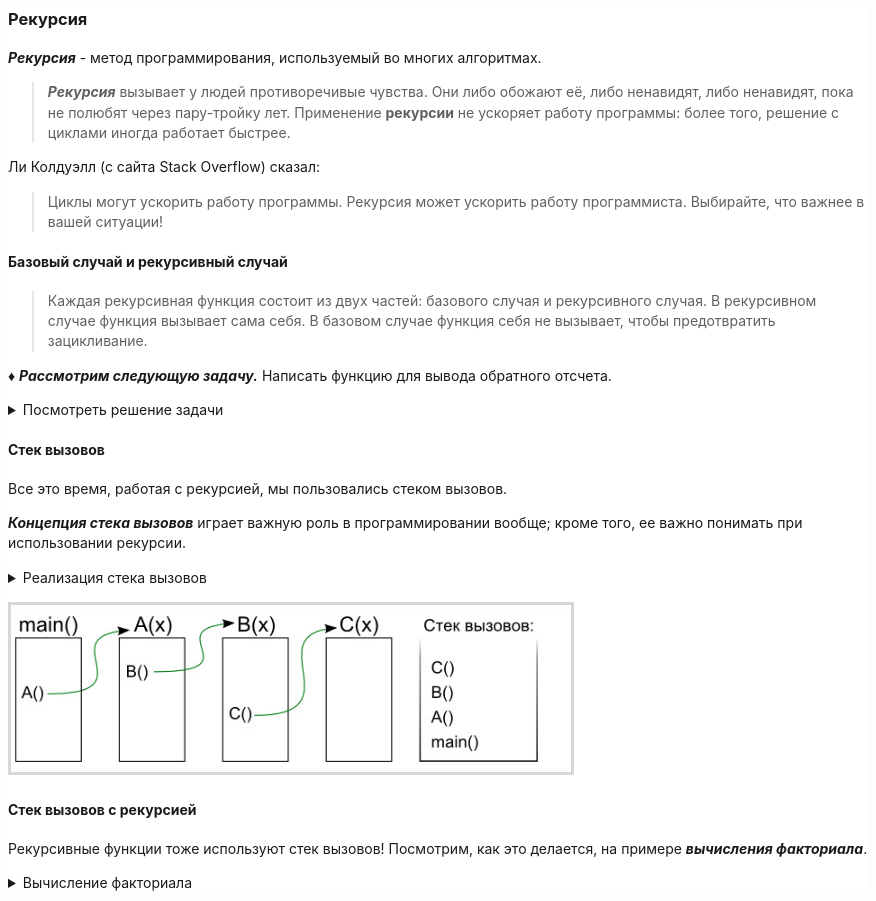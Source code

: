### Рекурсия <a name="recursion"></a>
_**Рекурсия**_ - метод программирования, используемый
во многих алгоритмах.  
> _**Рекурсия**_ вызывает у людей противоречивые чувства. Они либо
обожают её, либо ненавидят, либо ненавидят, пока не полюбят через
пару-тройку лет. Применение **рекурсии** не ускоряет работу программы: более того, решение
с циклами иногда работает быстрее.

Ли Колдуэлл (с сайта Stack Overflow) сказал:
> Циклы могут ускорить работу программы. Рекурсия может ускорить
> работу программиста. Выбирайте, что важнее в вашей ситуации!

#### Базовый случай и рекурсивный случай <a name="base-and-recursive-case"></a>
> Каждая рекурсивная функция состоит из двух частей: базового случая
> и рекурсивного случая. В рекурсивном случае функция вызывает сама себя. В базовом
> случае функция себя не вызывает, чтобы предотвратить зацикливание.

♦ **_Рассмотрим следующую задачу._**
Написать функцию для вывода обратного отсчета.
<details><summary>Посмотреть решение задачи </summary></details>

#### Стек вызовов <a name="call-stack"></a>
Все это время, работая с рекурсией, мы пользовались стеком вызовов.

_**Концепция стека вызовов**_ играет важную роль
в программировании вообще; кроме того, ее важно
понимать при использовании рекурсии.

<details><summary>Реализация стека вызовов </summary></details>

![Call-Stack](animation/call-stack.jpg)

#### Стек вызовов с рекурсией <a name="call-stack-with-recursion"></a>

Рекурсивные функции тоже используют стек вызовов!
Посмотрим, как это делается, на примере **_вычисления факториала_**.
<details><summary>Вычисление факториала</summary></details>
————————
## Your goal
Nothing but the line with "чтобы предотвратить зацикливание." and the lines after it, through the end of the material, should appear in the output, word for word.

## Result of this exercise
> случае функция себя не вызывает, чтобы предотвратить зацикливание.

♦ **_Рассмотрим следующую задачу._**
Написать функцию для вывода обратного отсчета.
<details><summary>Посмотреть решение задачи </summary></details>

#### Стек вызовов <a name="call-stack"></a>
Все это время, работая с рекурсией, мы пользовались стеком вызовов.

_**Концепция стека вызовов**_ играет важную роль
в программировании вообще; кроме того, ее важно
понимать при использовании рекурсии.

<details><summary>Реализация стека вызовов </summary></details>

![Call-Stack](animation/call-stack.jpg)

#### Стек вызовов с рекурсией <a name="call-stack-with-recursion"></a>

Рекурсивные функции тоже используют стек вызовов!
Посмотрим, как это делается, на примере **_вычисления факториала_**.
<details><summary>Вычисление факториала</summary></details>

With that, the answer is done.